Anonymous Janine said...

Oh Kristine. There you go trying to define words. If they actually listened to you and engaged in learning, they would no longer be able to engage in arguments from ignorance. This would destroy ID theory.

Have you no respect for their way of thinking? You big meanie!

January 06, 2008 6:20 PM  
Blogger Kristine said...

Hey, if they're going to walk around saying, "Info Science, Info Science, I'm going to set you evilutionists straight on Info Science" I'm going to insist that they start educating me on this stuff. See how fun that is. (Actually, I do think it's fun!)
;-)

January 06, 2008 9:54 PM  
Blogger Joshua said...

"And though he claims to be an expert in it, this is not William Dembski's field, either."

That deserves pointing out very, very often. I'm not an Information Theorist myself, but I did take a few classes in Communications Theory (basically the applied version), and suffice to say even my late-undergrad understanding of the topic is enough to see that any given Dembski rambling is complete crap. It doesn't take a genius to understand the difference between Shannon and Kolmogorov, but apparently Dembski doesn't because he can't seem to decide which definition of information he's using at any given time...

January 07, 2008 2:35 AM  
Blogger Scott Hatfield . . . . said...

Hey, hate to pick on ya, but I think that argument's unlikely to be effective, for two reasons:

1) The correct meaning of 'information' is counter-intuitive;

2) The IDevotee will sidestep it by saying, 'add, subtract, whatever, what is the SOURCE of the new information for evolution?'

I have argued before that the example of tree rings is instructive. Obviously, dendrochronologists derive information from the tree rings, and the source of the information is the past interaction between the tree and the environment it occupied. But no one says that, in effect, there is no new source of information---unless they want to argue that all of creation is put into place allowing it----but of course the same thing is true for evolution, yes? Bottom line: this is an argument that plays to folk's intuitive understanding of information, and one that puts the burden on the other side of splitting hairs about what information is, and isn't, and (in my opinion) constitutes a better argument for most audiences.

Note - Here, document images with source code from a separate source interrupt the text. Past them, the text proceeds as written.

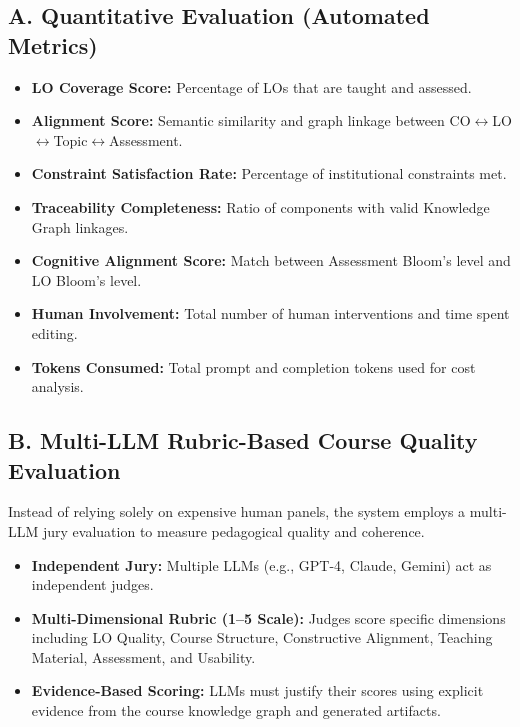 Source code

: \documentclass[11pt,a4paper]{article}
\begin{document}
\subsection*{A. Quantitative Evaluation (Automated Metrics)}
\begin{itemize}[nosep,leftmargin=1.5em]
\item \textbf{LO Coverage Score:} Percentage of LOs that are taught and assessed.
\item \textbf{Alignment Score:} Semantic similarity and graph linkage between CO$\leftrightarrow$LO$\leftrightarrow$Topic$\leftrightarrow$Assessment.
\item \textbf{Constraint Satisfaction Rate:} Percentage of institutional constraints met.
\item \textbf{Traceability Completeness:} Ratio of components with valid Knowledge Graph linkages.
\item \textbf{Cognitive Alignment Score:} Match between Assessment Bloom's level and LO Bloom's level.
\item \textbf{Human Involvement:} Total number of human interventions and time spent editing.
\item \textbf{Tokens Consumed:} Total prompt and completion tokens used for cost analysis.
\end{itemize}

\subsection*{B. Multi-LLM Rubric-Based Course Quality Evaluation}
Instead of relying solely on expensive human panels, the system employs a multi-LLM jury evaluation to measure pedagogical quality and coherence.
\begin{itemize}[nosep,leftmargin=1.5em]
\item \textbf{Independent Jury:} Multiple LLMs (e.g., GPT-4, Claude, Gemini) act as independent judges.
\item \textbf{Multi-Dimensional Rubric (1--5 Scale):} Judges score specific dimensions including LO Quality, Course Structure, Constructive Alignment, Teaching Material, Assessment, and Usability.
\item \textbf{Evidence-Based Scoring:} LLMs must justify their scores using explicit evidence from the course knowledge graph and generated artifacts.
\end{itemize}
\end{document}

January 07, 2008 8:20 AM  
Blogger Kristine said...

Introducing randomness adds information. So much for "source."

But Scott, this is not about argumentation. This is about me grabbing my cookie jar and running away with it. ;-)

I crawled all over that Borchert Map Library* so that I could produce a floor plan to scale, because there wasn’t one, and went all over the place finding sources for info that the staff did not have (because they don’t write policies down), and putittogetherinonereport, so they can have a niftyneatofirst-ever preservation survey. And my team for my other class inadvertently stumbled onto a research angle where little work has been done and for which there was not much info (making our literature search a joy), and had to trudge headlong into uncharted territory because it was too late for us to change our project by then. I sweated way too much last semester to have little Sal blat about Info Science! ;-)

And I learned a hell of a lot about how proper research methods prepare one for the unknown like that. Which is what they have not learned at all. Which is really too bad, because once you get past the terror about your grade, it’s really empowering.

It doesn't take a genius to understand the difference between Shannon and Kolmogorov, but apparently Dembski doesn't because he can't seem to decide which definition of information he's using at any given time...

Oh, Dembski knows the difference. He's got to. He's just pulling a fast one, as always. It's not surprising that people don't know this stuff but it is surprising that they don't learn about it before saying "me too!"

*I admit that I loved it. Taking my own temperature/humidity readings, too.